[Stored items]

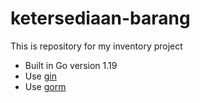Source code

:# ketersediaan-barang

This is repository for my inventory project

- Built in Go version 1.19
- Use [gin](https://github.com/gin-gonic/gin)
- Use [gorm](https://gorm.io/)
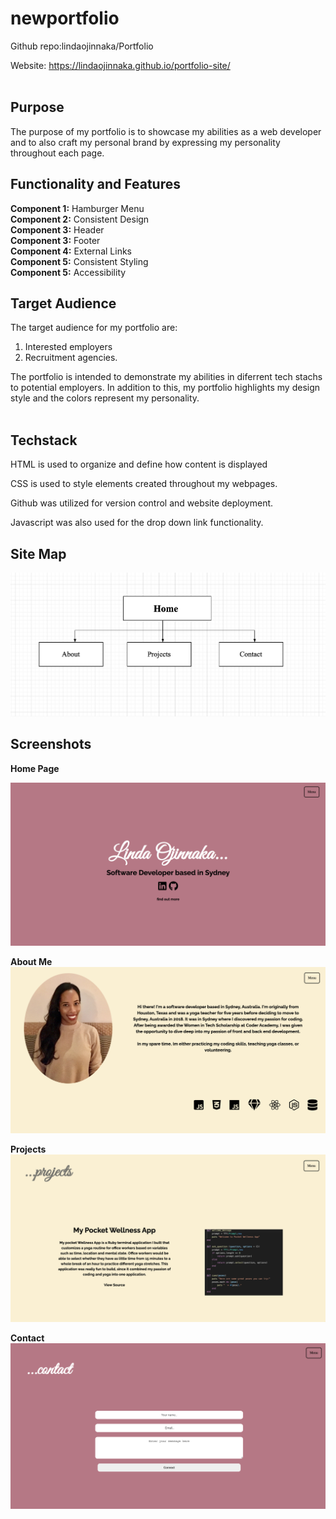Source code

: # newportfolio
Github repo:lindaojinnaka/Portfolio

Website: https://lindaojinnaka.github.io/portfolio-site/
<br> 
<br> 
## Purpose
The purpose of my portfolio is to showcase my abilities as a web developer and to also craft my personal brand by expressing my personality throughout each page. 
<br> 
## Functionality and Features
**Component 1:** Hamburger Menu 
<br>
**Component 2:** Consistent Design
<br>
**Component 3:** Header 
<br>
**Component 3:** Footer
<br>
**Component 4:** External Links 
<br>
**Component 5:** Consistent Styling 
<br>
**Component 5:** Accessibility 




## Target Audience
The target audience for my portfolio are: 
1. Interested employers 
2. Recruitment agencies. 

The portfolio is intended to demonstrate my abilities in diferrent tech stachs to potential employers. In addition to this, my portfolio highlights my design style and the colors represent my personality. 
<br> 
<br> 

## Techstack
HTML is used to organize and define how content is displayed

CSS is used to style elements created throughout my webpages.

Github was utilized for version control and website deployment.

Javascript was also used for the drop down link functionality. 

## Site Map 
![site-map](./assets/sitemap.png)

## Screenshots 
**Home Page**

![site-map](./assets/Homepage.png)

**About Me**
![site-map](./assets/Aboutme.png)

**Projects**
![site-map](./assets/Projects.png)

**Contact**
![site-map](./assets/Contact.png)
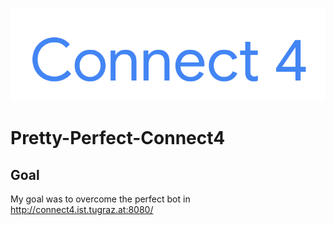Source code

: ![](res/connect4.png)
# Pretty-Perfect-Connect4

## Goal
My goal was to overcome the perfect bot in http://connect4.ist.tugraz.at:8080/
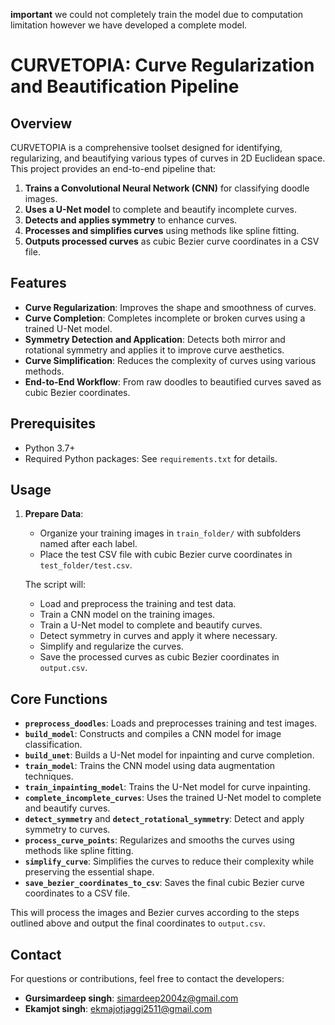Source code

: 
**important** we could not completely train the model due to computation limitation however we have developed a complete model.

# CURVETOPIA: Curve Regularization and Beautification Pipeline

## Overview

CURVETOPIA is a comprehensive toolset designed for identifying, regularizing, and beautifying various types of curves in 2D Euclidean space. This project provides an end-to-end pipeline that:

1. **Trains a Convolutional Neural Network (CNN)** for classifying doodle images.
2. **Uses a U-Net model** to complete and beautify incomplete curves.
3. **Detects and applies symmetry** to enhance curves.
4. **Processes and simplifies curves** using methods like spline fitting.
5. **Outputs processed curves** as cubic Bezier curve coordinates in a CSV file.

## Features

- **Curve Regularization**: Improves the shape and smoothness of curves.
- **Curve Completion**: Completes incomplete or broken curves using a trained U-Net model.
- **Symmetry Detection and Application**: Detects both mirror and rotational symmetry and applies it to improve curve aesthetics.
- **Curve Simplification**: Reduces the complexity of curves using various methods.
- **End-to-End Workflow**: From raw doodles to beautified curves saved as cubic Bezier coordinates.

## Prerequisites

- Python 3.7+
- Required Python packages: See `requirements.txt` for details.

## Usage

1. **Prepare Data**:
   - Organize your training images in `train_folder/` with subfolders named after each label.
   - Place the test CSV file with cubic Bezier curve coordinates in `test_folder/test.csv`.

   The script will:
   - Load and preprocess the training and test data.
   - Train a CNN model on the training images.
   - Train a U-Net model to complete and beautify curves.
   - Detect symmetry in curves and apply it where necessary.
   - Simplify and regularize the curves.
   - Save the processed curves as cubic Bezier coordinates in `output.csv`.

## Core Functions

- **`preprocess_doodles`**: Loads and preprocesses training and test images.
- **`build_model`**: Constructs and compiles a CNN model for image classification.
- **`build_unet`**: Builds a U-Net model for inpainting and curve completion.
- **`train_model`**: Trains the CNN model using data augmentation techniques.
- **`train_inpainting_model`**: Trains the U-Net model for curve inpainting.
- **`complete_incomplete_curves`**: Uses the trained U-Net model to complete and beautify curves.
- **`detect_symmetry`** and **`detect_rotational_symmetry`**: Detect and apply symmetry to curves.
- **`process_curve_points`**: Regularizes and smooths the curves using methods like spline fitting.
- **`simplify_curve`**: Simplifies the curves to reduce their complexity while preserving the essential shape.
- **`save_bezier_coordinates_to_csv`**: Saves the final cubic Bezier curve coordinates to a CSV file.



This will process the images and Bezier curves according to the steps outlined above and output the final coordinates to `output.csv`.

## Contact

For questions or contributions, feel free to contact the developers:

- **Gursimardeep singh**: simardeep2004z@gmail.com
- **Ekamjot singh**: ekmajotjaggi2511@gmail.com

• **REQUIRED ACTION**
Leaving the pictures out, reproduce the entries above exactly.

• **TASK OUTPUT**
Source code

:# ketersediaan-barang

This is repository for my inventory project

- Built in Go version 1.19
- Use [gin](https://github.com/gin-gonic/gin)
- Use [gorm](https://gorm.io/)
Source code

: # newportfolio
Github repo:lindaojinnaka/Portfolio

Website: https://lindaojinnaka.github.io/portfolio-site/
<br> 
<br> 
## Purpose
The purpose of my portfolio is to showcase my abilities as a web developer and to also craft my personal brand by expressing my personality throughout each page. 
<br> 
## Functionality and Features
**Component 1:** Hamburger Menu 
<br>
**Component 2:** Consistent Design
<br>
**Component 3:** Header 
<br>
**Component 3:** Footer
<br>
**Component 4:** External Links 
<br>
**Component 5:** Consistent Styling 
<br>
**Component 5:** Accessibility 




## Target Audience
The target audience for my portfolio are: 
1. Interested employers 
2. Recruitment agencies. 

The portfolio is intended to demonstrate my abilities in diferrent tech stachs to potential employers. In addition to this, my portfolio highlights my design style and the colors represent my personality. 
<br> 
<br> 

## Techstack
HTML is used to organize and define how content is displayed

CSS is used to style elements created throughout my webpages.

Github was utilized for version control and website deployment.

Javascript was also used for the drop down link functionality. 

## Site Map 
![site-map](./assets/sitemap.png)

## Screenshots 
**Home Page**

![site-map](./assets/Homepage.png)

**About Me**
![site-map](./assets/Aboutme.png)

**Projects**
![site-map](./assets/Projects.png)

**Contact**
![site-map](./assets/Contact.png)
Source code

: ![](res/connect4.png)
# Pretty-Perfect-Connect4

## Goal
My goal was to overcome the perfect bot in http://connect4.ist.tugraz.at:8080/
Source code

: 
**important** we could not completely train the model due to computation limitation however we have developed a complete model.

# CURVETOPIA: Curve Regularization and Beautification Pipeline

## Overview

CURVETOPIA is a comprehensive toolset designed for identifying, regularizing, and beautifying various types of curves in 2D Euclidean space. This project provides an end-to-end pipeline that:

1. **Trains a Convolutional Neural Network (CNN)** for classifying doodle images.
2. **Uses a U-Net model** to complete and beautify incomplete curves.
3. **Detects and applies symmetry** to enhance curves.
4. **Processes and simplifies curves** using methods like spline fitting.
5. **Outputs processed curves** as cubic Bezier curve coordinates in a CSV file.

## Features

- **Curve Regularization**: Improves the shape and smoothness of curves.
- **Curve Completion**: Completes incomplete or broken curves using a trained U-Net model.
- **Symmetry Detection and Application**: Detects both mirror and rotational symmetry and applies it to improve curve aesthetics.
- **Curve Simplification**: Reduces the complexity of curves using various methods.
- **End-to-End Workflow**: From raw doodles to beautified curves saved as cubic Bezier coordinates.

## Prerequisites

- Python 3.7+
- Required Python packages: See `requirements.txt` for details.

## Usage

1. **Prepare Data**:
   - Organize your training images in `train_folder/` with subfolders named after each label.
   - Place the test CSV file with cubic Bezier curve coordinates in `test_folder/test.csv`.

   The script will:
   - Load and preprocess the training and test data.
   - Train a CNN model on the training images.
   - Train a U-Net model to complete and beautify curves.
   - Detect symmetry in curves and apply it where necessary.
   - Simplify and regularize the curves.
   - Save the processed curves as cubic Bezier coordinates in `output.csv`.

## Core Functions

- **`preprocess_doodles`**: Loads and preprocesses training and test images.
- **`build_model`**: Constructs and compiles a CNN model for image classification.
- **`build_unet`**: Builds a U-Net model for inpainting and curve completion.
- **`train_model`**: Trains the CNN model using data augmentation techniques.
- **`train_inpainting_model`**: Trains the U-Net model for curve inpainting.
- **`complete_incomplete_curves`**: Uses the trained U-Net model to complete and beautify curves.
- **`detect_symmetry`** and **`detect_rotational_symmetry`**: Detect and apply symmetry to curves.
- **`process_curve_points`**: Regularizes and smooths the curves using methods like spline fitting.
- **`simplify_curve`**: Simplifies the curves to reduce their complexity while preserving the essential shape.
- **`save_bezier_coordinates_to_csv`**: Saves the final cubic Bezier curve coordinates to a CSV file.



This will process the images and Bezier curves according to the steps outlined above and output the final coordinates to `output.csv`.

## Contact

For questions or contributions, feel free to contact the developers:

- **Gursimardeep singh**: simardeep2004z@gmail.com
- **Ekamjot singh**: ekmajotjaggi2511@gmail.com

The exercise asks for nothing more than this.